(Data records)
------------------------

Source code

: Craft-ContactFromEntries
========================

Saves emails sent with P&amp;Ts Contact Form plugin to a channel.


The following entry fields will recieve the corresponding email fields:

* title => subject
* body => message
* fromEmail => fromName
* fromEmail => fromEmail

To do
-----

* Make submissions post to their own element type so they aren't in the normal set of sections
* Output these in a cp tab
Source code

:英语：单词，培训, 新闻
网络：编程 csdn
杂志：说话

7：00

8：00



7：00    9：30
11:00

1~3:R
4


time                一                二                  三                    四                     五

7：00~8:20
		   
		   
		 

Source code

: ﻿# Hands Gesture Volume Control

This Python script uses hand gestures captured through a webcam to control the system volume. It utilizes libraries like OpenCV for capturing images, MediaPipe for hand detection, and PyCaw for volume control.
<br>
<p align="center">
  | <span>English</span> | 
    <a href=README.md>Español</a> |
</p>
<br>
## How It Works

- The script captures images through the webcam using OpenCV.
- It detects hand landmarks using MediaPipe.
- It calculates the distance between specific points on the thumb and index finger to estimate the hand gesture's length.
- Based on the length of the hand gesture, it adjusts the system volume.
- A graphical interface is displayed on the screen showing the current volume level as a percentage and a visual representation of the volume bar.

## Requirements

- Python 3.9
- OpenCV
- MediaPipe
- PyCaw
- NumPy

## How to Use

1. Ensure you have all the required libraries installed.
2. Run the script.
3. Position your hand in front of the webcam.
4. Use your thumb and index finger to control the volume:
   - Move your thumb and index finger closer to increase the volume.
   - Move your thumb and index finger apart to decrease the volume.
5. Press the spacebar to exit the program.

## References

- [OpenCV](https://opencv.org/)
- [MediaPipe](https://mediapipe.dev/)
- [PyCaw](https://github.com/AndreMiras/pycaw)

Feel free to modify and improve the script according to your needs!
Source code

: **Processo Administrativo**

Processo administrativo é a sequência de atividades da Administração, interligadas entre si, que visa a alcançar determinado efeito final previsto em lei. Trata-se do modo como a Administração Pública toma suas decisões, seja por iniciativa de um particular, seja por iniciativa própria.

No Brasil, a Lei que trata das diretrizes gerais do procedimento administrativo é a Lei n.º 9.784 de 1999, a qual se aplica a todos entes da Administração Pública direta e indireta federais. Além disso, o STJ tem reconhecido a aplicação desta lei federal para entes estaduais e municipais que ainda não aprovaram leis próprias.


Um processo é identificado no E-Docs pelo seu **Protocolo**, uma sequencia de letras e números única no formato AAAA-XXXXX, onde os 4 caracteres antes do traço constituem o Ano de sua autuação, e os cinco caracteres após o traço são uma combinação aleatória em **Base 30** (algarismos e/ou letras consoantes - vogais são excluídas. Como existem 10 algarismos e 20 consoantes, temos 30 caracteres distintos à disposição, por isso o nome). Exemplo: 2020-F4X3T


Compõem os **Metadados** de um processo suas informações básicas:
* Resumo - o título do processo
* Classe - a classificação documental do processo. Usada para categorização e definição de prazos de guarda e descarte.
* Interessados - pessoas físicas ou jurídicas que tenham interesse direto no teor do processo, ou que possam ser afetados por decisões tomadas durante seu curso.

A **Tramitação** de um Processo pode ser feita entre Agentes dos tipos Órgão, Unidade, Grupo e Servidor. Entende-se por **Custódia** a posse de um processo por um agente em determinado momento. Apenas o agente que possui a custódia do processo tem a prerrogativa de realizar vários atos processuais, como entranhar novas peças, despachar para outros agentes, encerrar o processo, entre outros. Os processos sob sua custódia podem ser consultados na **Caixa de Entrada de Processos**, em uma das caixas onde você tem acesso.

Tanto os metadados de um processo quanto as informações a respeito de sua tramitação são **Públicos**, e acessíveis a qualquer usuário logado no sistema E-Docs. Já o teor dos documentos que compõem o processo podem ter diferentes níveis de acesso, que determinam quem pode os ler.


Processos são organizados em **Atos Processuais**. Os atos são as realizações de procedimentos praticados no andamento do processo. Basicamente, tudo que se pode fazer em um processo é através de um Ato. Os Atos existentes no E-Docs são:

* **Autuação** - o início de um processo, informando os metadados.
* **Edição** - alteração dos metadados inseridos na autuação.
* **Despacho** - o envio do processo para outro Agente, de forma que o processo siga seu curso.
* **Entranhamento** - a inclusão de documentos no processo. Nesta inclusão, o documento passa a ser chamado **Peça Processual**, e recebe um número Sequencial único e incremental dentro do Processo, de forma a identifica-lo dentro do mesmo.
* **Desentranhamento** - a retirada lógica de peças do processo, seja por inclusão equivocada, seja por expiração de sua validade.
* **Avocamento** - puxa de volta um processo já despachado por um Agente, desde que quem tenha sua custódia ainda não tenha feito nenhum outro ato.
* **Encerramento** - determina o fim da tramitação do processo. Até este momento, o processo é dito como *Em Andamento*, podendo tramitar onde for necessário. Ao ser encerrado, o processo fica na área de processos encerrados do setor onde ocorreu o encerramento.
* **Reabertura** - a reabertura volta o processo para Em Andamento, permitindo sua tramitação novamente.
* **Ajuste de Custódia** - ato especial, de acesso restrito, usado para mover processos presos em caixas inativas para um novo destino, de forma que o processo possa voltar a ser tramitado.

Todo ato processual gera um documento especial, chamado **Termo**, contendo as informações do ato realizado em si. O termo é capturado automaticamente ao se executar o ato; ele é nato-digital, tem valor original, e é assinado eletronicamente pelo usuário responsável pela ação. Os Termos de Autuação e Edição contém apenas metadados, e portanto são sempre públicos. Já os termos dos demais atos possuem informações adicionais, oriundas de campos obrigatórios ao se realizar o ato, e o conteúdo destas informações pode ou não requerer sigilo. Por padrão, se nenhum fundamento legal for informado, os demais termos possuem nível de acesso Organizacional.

------------------------

◆ Problem description: Print each record word for word.

◆ Result for this exercise:
Source code

: Craft-ContactFromEntries
========================

Saves emails sent with P&amp;Ts Contact Form plugin to a channel.


The following entry fields will recieve the corresponding email fields:

* title => subject
* body => message
* fromEmail => fromName
* fromEmail => fromEmail

To do
-----

* Make submissions post to their own element type so they aren't in the normal set of sections
* Output these in a cp tab
Source code

:英语：单词，培训, 新闻
网络：编程 csdn
杂志：说话

7：00

8：00



7：00    9：30
11:00

1~3:R
4


time                一                二                  三                    四                     五

7：00~8:20
		   
		   
		 

Source code

: ﻿# Hands Gesture Volume Control

This Python script uses hand gestures captured through a webcam to control the system volume. It utilizes libraries like OpenCV for capturing images, MediaPipe for hand detection, and PyCaw for volume control.
<br>
<p align="center">
  | <span>English</span> | 
    <a href=README.md>Español</a> |
</p>
<br>
## How It Works

- The script captures images through the webcam using OpenCV.
- It detects hand landmarks using MediaPipe.
- It calculates the distance between specific points on the thumb and index finger to estimate the hand gesture's length.
- Based on the length of the hand gesture, it adjusts the system volume.
- A graphical interface is displayed on the screen showing the current volume level as a percentage and a visual representation of the volume bar.

## Requirements

- Python 3.9
- OpenCV
- MediaPipe
- PyCaw
- NumPy

## How to Use

1. Ensure you have all the required libraries installed.
2. Run the script.
3. Position your hand in front of the webcam.
4. Use your thumb and index finger to control the volume:
   - Move your thumb and index finger closer to increase the volume.
   - Move your thumb and index finger apart to decrease the volume.
5. Press the spacebar to exit the program.

## References

- [OpenCV](https://opencv.org/)
- [MediaPipe](https://mediapipe.dev/)
- [PyCaw](https://github.com/AndreMiras/pycaw)

Feel free to modify and improve the script according to your needs!
Source code

: **Processo Administrativo**

Processo administrativo é a sequência de atividades da Administração, interligadas entre si, que visa a alcançar determinado efeito final previsto em lei. Trata-se do modo como a Administração Pública toma suas decisões, seja por iniciativa de um particular, seja por iniciativa própria.

No Brasil, a Lei que trata das diretrizes gerais do procedimento administrativo é a Lei n.º 9.784 de 1999, a qual se aplica a todos entes da Administração Pública direta e indireta federais. Além disso, o STJ tem reconhecido a aplicação desta lei federal para entes estaduais e municipais que ainda não aprovaram leis próprias.


Um processo é identificado no E-Docs pelo seu **Protocolo**, uma sequencia de letras e números única no formato AAAA-XXXXX, onde os 4 caracteres antes do traço constituem o Ano de sua autuação, e os cinco caracteres após o traço são uma combinação aleatória em **Base 30** (algarismos e/ou letras consoantes - vogais são excluídas. Como existem 10 algarismos e 20 consoantes, temos 30 caracteres distintos à disposição, por isso o nome). Exemplo: 2020-F4X3T


Compõem os **Metadados** de um processo suas informações básicas:
* Resumo - o título do processo
* Classe - a classificação documental do processo. Usada para categorização e definição de prazos de guarda e descarte.
* Interessados - pessoas físicas ou jurídicas que tenham interesse direto no teor do processo, ou que possam ser afetados por decisões tomadas durante seu curso.

A **Tramitação** de um Processo pode ser feita entre Agentes dos tipos Órgão, Unidade, Grupo e Servidor. Entende-se por **Custódia** a posse de um processo por um agente em determinado momento. Apenas o agente que possui a custódia do processo tem a prerrogativa de realizar vários atos processuais, como entranhar novas peças, despachar para outros agentes, encerrar o processo, entre outros. Os processos sob sua custódia podem ser consultados na **Caixa de Entrada de Processos**, em uma das caixas onde você tem acesso.

Tanto os metadados de um processo quanto as informações a respeito de sua tramitação são **Públicos**, e acessíveis a qualquer usuário logado no sistema E-Docs. Já o teor dos documentos que compõem o processo podem ter diferentes níveis de acesso, que determinam quem pode os ler.


Processos são organizados em **Atos Processuais**. Os atos são as realizações de procedimentos praticados no andamento do processo. Basicamente, tudo que se pode fazer em um processo é através de um Ato. Os Atos existentes no E-Docs são:

* **Autuação** - o início de um processo, informando os metadados.
* **Edição** - alteração dos metadados inseridos na autuação.
* **Despacho** - o envio do processo para outro Agente, de forma que o processo siga seu curso.
* **Entranhamento** - a inclusão de documentos no processo. Nesta inclusão, o documento passa a ser chamado **Peça Processual**, e recebe um número Sequencial único e incremental dentro do Processo, de forma a identifica-lo dentro do mesmo.
* **Desentranhamento** - a retirada lógica de peças do processo, seja por inclusão equivocada, seja por expiração de sua validade.
* **Avocamento** - puxa de volta um processo já despachado por um Agente, desde que quem tenha sua custódia ainda não tenha feito nenhum outro ato.
* **Encerramento** - determina o fim da tramitação do processo. Até este momento, o processo é dito como *Em Andamento*, podendo tramitar onde for necessário. Ao ser encerrado, o processo fica na área de processos encerrados do setor onde ocorreu o encerramento.
* **Reabertura** - a reabertura volta o processo para Em Andamento, permitindo sua tramitação novamente.
* **Ajuste de Custódia** - ato especial, de acesso restrito, usado para mover processos presos em caixas inativas para um novo destino, de forma que o processo possa voltar a ser tramitado.

Todo ato processual gera um documento especial, chamado **Termo**, contendo as informações do ato realizado em si. O termo é capturado automaticamente ao se executar o ato; ele é nato-digital, tem valor original, e é assinado eletronicamente pelo usuário responsável pela ação. Os Termos de Autuação e Edição contém apenas metadados, e portanto são sempre públicos. Já os termos dos demais atos possuem informações adicionais, oriundas de campos obrigatórios ao se realizar o ato, e o conteúdo destas informações pode ou não requerer sigilo. Por padrão, se nenhum fundamento legal for informado, os demais termos possuem nível de acesso Organizacional.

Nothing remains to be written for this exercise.